Featuring content from MediResource Inc.

Erectile dysfunction (ED) occurs when a man has trouble getting or keeping an erection that is sufficient for intercourse. About 2-3 million Canadian men suffer from ED. It can take a toll on the man's self-esteem and put a strain on his relationship.

If you suffer from ED, you may be wondering "why me?" Often, ED is caused by physical factors. Healthy blood vessels and a healthy nervous system are both needed to produce an erection. Heart disease, diabetes, and blood clots can all cause blood vessel damage that may lead to ED. Surgery, diabetes, spinal cord injury, multiple sclerosis, or strokes can lead to nerve damage, which may decrease the ability to get an erection. Low testosterone can also cause erectile dysfunction, probably due to low libido, which may explain why some men don't find success with erectile dysfunction drugs such as sildenafil (Viagra®), tadalafil (Cialis®), and vardenafil (Levitra®). In a study of 75 men aged 18-80 years with low testosterone for whom sildenafil didn't work, testosterone replacement significantly improved their erectile dysfunction. Sometimes, ED can be caused by psychological factors, such as anxiety, depression, performance anxiety, or guilt. Other times, it may be a medication side effect. Antidepressants, lithium, digoxin, cimetidine, and antipsychotics may all cause ED. Smoking has also been linked to increasing the risk of erectile dysfunction.

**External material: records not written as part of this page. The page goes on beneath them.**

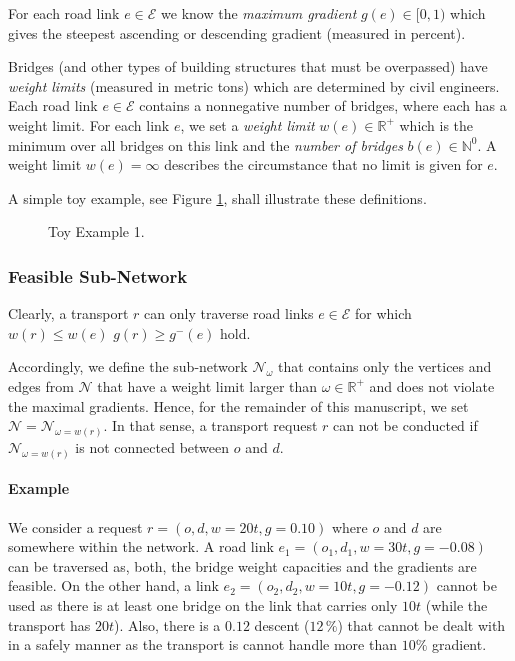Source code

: For each road link  $e \in \mathcal{E}$ we know the \emph{maximum gradient} $g(e) \in [0,1)$ which gives the steepest ascending or descending gradient (measured in percent).

Bridges (and other types of building structures that must be overpassed)
have \emph{weight limits} (measured in metric tons) which are determined by civil engineers.
Each road link $e \in \mathcal{E}$ contains a nonnegative number of bridges, where each has a weight limit.
For each link $e$, we set a \emph{weight limit} $w(e) \in \mathbb{R}^{+}$ which is the
minimum over all bridges on this link and the \emph{number of bridges} $b(e) \in \mathbb{N}^{0}$.
A weight limit $w(e)= \infty$ describes the circumstance
that no limit is given for $e$.

A simple toy example, see Figure \ref{fig_toy_example_1}, shall illustrate these definitions.
\begin{figure}[!ht]
  \centering
  
  \caption{Toy Example 1.}
  \label{fig_toy_example_1}
\end{figure}


\subsubsection{Feasible Sub-Network}

Clearly, a transport $r$ can only traverse road links $e \in \mathcal{E}$ for which $w(r) \leq w(e)$
 $g(r)\geq g^-(e)$ hold.

Accordingly, we define the sub-network $\mathcal{N}_{\omega}$ that contains only the vertices and edges from $\mathcal{N}$ that have a weight limit larger than $\omega \in \mathbb{R}^{+}$ and
does not violate the maximal gradients.
Hence, for the remainder of this manuscript, we set $\mathcal{N}=\mathcal{N}_{\omega=w(r)}$.
In that sense, a transport request $r$ can not be conducted if $\mathcal{N}_{\omega=w(r)}$ is not
connected between $o$ and $d$.

\paragraph{Example}
We consider a request $r=(o,d,w=20t, g=0.10)$ where $o$ and $d$ are somewhere within the network. A road link $e_1=(o_1,d_1, w=30t, g=-0.08)$  can be traversed as, both, the bridge weight capacities and the gradients are feasible. On the other hand,  a link
$e_2=(o_2,d_2, w=10t, g=-0.12)$ cannot be used as there is at least one bridge
on the link that carries only $10t$ (while the transport has $20t$). Also, there
is a $0.12$ descent ($12\,\%$) that cannot be dealt with in a safely manner as the
transport is cannot handle more than $10\%$ gradient.




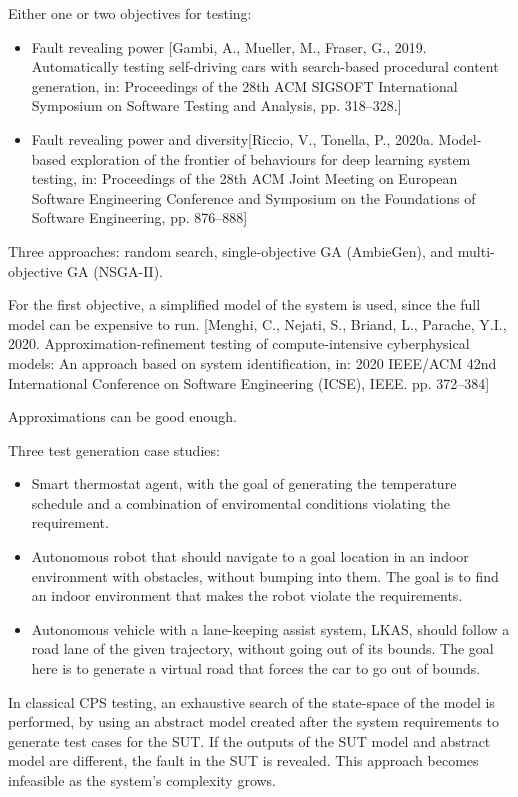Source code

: Either one or two objectives for testing:
\begin{itemize}
    \item Fault revealing power
        [Gambi, A., Mueller, M., Fraser, G., 2019. Automatically testing
        self-driving cars with search-based procedural content generation, in:
        Proceedings of the 28th ACM SIGSOFT International Symposium on
        Software Testing and Analysis, pp. 318–328.]

    \item Fault revealing power and diversity[Riccio, V., Tonella, P., 2020a. Model-based exploration of the frontier
    of behaviours for deep learning system testing, in: Proceedings of the
    28th ACM Joint Meeting on European Software Engineering Conference and Symposium on the Foundations of Software Engineering,
    pp. 876–888]
\end{itemize}

 Three approaches: random search, single-objective GA (AmbieGen), and multi-objective GA (NSGA-II).

For the first objective, a simplified  model of the system is used, since the full model can be expensive to run.
 [Menghi, C., Nejati, S., Briand, L., Parache, Y.I., 2020.
 Approximation-refinement testing of compute-intensive cyberphysical models: An approach based on system identification,
 in: 2020 IEEE/ACM 42nd International Conference on Software
 Engineering (ICSE), IEEE. pp. 372–384]

Approximations can be good enough.

Three test generation case studies:
\begin{itemize}
    \item Smart thermostat agent, with the goal of generating the temperature schedule and a combination of enviromental conditions violating the requirement.
    \item Autonomous robot that should navigate to a goal location in an indoor environment with obstacles, without bumping into them. The goal is to find an indoor environment that makes the robot violate the requirements.
    \item Autonomous vehicle with a lane-keeping assist system, LKAS, should follow a road lane of the given trajectory, without going out of its bounds. The goal here is to generate a virtual road that forces the car to go out of bounds.
\end{itemize}


In classical CPS testing, an exhaustive search of the state-space of the model is performed, by using an abstract model created after the system requirements to generate test cases for the SUT. If the outputs of the SUT model and abstract model are different, the fault in the SUT is revealed.
This approach becomes infeasible as the system's complexity grows.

Most cases of ED can be treated. Treatment options include:

  • Oral medications, including sildenafil (Viagra®), tadalafil (Cialis®), and vardenafil (Levitra®): These are convenient, but not suitable for everyone (such as men with very low blood pressure and men taking nitrates). They may also cause headache, dizziness, flushing, vision problems, and priapism (a prolonged painful erection that lasts for hours despite an absence of stimulation), which can damage the penis.
  • Medications injected into the penis (alprostadil injection [Caverject®]) or inserted into the urethra (alprostadil pellets [MUSE®]): These can be an option for men who can't take oral medications. These medications may also cause priapism.
  • Devices (such as vacuum pumps): These devices create a vacuum that pulls blood into the penis, causing an erection. A constriction device is then placed at the base of the penis to prevent the blood from flowing out of penis. Constriction devices can be used with or without a vacuum pump and should not be left on for more than 30 minutes. These devices offer additional options for men who cannot take any type of medication.
  • Surgery to insert a prosthesis (a rigid rod or inflatable balloon that provides an erection): Because of the risks of surgery (including infection, blood loss, and reactions to anesthetic), this is reserved for cases where other treatments don't work.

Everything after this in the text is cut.